■ **Document images with source code**
┌──

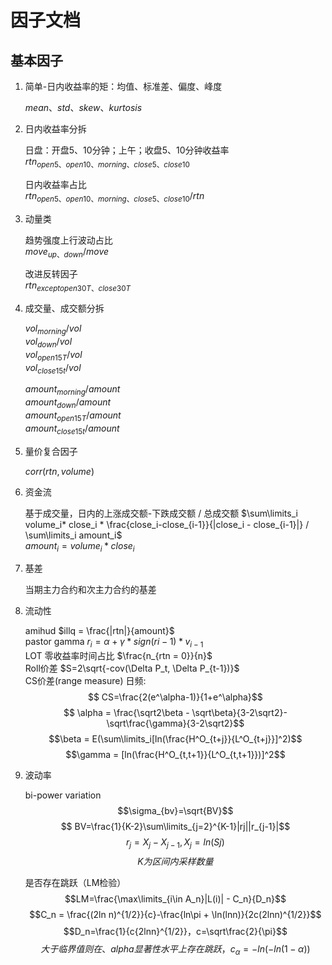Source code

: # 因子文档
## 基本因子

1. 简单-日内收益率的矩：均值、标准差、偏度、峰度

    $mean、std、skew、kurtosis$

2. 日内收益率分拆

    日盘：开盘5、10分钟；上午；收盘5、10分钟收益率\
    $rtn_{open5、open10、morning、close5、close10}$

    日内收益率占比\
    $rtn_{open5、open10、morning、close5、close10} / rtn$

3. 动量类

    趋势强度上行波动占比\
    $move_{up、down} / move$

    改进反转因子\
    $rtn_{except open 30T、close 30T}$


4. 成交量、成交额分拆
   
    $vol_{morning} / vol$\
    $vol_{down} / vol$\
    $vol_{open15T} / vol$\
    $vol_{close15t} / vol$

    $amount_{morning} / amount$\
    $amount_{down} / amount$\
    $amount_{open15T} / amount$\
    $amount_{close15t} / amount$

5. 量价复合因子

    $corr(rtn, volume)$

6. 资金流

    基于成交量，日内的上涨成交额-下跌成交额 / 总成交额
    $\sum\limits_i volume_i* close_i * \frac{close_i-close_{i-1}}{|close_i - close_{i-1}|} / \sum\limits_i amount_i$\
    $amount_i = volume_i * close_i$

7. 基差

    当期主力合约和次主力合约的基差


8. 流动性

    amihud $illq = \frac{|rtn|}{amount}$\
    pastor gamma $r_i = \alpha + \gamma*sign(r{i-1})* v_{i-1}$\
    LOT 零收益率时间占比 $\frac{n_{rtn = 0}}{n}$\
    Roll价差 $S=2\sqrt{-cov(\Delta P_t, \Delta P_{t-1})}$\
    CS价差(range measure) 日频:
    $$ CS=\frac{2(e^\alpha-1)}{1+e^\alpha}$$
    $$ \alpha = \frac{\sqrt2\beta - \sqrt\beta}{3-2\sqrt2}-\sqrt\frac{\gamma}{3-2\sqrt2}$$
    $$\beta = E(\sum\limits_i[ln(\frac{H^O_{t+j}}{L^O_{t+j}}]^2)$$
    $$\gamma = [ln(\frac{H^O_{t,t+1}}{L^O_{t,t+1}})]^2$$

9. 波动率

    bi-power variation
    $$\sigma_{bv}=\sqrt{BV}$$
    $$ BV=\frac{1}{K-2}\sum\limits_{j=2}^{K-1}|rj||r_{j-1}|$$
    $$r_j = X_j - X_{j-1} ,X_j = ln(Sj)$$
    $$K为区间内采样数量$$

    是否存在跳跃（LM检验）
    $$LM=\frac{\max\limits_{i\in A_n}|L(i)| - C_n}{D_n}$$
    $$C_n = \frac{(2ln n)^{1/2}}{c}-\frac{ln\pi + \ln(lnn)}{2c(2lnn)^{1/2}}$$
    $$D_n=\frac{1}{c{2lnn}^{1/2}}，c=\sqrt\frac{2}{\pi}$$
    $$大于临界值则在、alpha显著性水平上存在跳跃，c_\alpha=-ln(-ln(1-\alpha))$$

└──
┌──

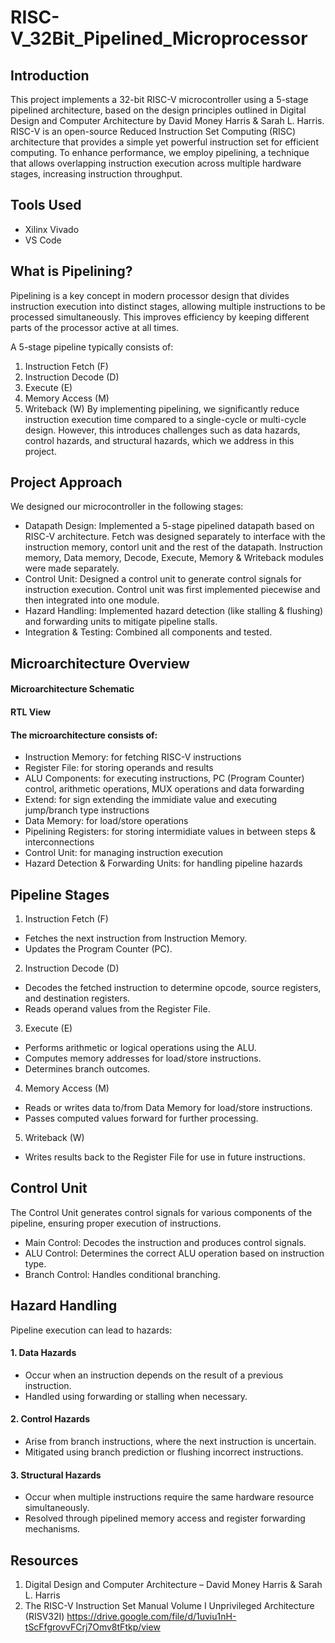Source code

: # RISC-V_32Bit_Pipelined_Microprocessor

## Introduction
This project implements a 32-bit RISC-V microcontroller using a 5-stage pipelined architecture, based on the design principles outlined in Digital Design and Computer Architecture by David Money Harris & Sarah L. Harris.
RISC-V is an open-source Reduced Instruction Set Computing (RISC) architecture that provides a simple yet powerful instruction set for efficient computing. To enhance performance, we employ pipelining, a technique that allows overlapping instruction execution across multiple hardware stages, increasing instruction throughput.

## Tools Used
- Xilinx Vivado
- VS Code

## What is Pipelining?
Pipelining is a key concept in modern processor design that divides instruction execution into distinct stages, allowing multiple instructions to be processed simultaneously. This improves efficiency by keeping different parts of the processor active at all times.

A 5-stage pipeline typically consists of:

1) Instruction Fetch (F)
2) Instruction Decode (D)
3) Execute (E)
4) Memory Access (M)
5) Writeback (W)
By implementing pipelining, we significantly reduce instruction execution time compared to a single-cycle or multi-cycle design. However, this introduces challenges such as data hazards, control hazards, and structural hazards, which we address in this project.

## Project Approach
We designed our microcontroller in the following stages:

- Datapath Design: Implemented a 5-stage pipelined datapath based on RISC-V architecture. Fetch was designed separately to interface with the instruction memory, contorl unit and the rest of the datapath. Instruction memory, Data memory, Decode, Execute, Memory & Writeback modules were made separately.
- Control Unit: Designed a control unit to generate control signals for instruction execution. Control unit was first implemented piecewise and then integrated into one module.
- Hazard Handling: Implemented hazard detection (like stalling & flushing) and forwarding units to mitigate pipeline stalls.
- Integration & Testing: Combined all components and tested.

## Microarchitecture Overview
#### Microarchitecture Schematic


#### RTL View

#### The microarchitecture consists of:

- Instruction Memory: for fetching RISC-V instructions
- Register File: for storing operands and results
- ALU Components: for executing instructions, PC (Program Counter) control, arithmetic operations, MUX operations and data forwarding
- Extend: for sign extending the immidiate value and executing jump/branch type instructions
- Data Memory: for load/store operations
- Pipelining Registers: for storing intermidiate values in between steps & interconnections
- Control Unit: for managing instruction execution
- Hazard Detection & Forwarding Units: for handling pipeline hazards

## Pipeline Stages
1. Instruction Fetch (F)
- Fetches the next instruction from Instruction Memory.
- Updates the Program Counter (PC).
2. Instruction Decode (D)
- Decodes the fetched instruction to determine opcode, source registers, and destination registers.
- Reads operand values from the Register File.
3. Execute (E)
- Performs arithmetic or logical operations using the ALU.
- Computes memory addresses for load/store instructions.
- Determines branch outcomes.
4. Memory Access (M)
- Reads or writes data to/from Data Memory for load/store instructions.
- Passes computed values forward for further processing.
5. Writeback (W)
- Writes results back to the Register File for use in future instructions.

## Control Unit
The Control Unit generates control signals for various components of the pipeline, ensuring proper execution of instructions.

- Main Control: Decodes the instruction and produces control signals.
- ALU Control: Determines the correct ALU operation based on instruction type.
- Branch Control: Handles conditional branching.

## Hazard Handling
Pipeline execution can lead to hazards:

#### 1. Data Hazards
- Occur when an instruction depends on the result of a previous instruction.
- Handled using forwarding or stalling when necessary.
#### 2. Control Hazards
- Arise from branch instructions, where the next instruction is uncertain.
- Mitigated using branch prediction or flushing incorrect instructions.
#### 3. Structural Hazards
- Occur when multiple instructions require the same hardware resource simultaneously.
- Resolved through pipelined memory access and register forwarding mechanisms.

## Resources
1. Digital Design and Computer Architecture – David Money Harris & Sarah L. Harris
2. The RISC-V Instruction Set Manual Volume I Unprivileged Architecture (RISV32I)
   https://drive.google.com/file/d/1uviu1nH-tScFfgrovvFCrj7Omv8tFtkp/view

└──
┌──

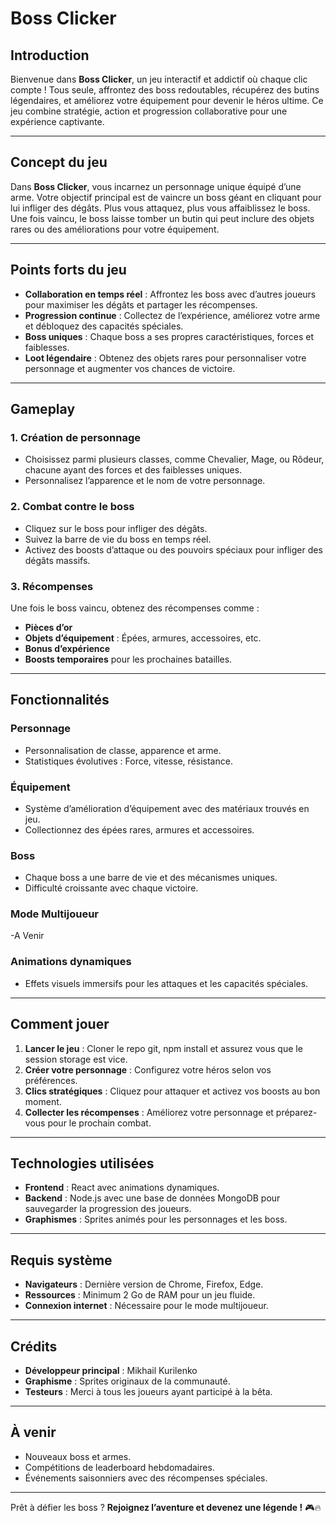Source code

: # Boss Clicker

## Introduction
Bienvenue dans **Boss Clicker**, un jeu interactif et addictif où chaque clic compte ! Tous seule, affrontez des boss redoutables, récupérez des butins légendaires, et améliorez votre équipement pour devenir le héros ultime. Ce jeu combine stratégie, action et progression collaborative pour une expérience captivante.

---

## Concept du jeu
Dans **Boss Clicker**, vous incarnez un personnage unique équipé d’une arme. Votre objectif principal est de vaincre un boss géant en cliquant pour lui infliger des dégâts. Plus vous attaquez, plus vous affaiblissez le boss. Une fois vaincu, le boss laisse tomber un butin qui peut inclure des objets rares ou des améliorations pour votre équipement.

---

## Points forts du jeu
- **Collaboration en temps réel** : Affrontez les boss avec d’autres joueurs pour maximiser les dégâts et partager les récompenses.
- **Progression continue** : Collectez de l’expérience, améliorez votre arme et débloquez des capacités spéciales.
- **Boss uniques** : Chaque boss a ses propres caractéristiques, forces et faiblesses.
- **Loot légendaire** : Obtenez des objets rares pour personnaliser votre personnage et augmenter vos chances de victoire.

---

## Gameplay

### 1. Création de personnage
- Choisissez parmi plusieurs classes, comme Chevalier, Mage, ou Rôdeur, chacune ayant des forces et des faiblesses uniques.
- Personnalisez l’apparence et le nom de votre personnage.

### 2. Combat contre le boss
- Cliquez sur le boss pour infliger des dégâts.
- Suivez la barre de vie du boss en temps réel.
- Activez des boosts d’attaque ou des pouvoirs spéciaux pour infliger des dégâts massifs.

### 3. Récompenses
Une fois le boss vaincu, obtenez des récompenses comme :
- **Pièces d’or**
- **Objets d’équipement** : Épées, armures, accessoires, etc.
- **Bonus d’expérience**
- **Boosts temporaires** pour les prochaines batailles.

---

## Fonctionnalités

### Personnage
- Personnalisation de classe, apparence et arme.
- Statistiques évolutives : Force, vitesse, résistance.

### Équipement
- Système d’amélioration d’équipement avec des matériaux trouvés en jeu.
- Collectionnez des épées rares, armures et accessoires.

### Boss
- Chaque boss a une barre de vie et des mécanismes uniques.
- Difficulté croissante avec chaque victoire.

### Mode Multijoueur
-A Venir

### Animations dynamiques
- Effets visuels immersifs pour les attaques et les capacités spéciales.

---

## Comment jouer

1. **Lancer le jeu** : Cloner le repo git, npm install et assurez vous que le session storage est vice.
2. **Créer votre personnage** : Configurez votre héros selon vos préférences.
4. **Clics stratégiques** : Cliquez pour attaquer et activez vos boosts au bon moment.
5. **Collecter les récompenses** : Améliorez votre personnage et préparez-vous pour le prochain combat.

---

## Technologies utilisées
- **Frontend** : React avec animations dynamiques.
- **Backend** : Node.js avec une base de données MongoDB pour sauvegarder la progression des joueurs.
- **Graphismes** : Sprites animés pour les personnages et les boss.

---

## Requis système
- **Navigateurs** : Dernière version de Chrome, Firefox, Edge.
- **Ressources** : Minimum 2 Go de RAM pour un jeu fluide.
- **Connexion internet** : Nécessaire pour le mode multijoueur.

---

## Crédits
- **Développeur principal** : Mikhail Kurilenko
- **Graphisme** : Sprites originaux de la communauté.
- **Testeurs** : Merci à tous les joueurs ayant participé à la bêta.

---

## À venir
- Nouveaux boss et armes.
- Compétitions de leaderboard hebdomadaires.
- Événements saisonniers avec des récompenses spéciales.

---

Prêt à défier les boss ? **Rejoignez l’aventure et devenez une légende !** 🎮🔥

└──

■ **Task brief**
Using the data above, print exactly the lines from the line that contains "- **Connexion internet**" through the line that contains "Prêt à défier", with both included.

■ **Answer section**
- **Connexion internet** : Nécessaire pour le mode multijoueur.

---

## Crédits
- **Développeur principal** : Mikhail Kurilenko
- **Graphisme** : Sprites originaux de la communauté.
- **Testeurs** : Merci à tous les joueurs ayant participé à la bêta.

---

## À venir
- Nouveaux boss et armes.
- Compétitions de leaderboard hebdomadaires.
- Événements saisonniers avec des récompenses spéciales.

---

Prêt à défier les boss ? **Rejoignez l’aventure et devenez une légende !** 🎮🔥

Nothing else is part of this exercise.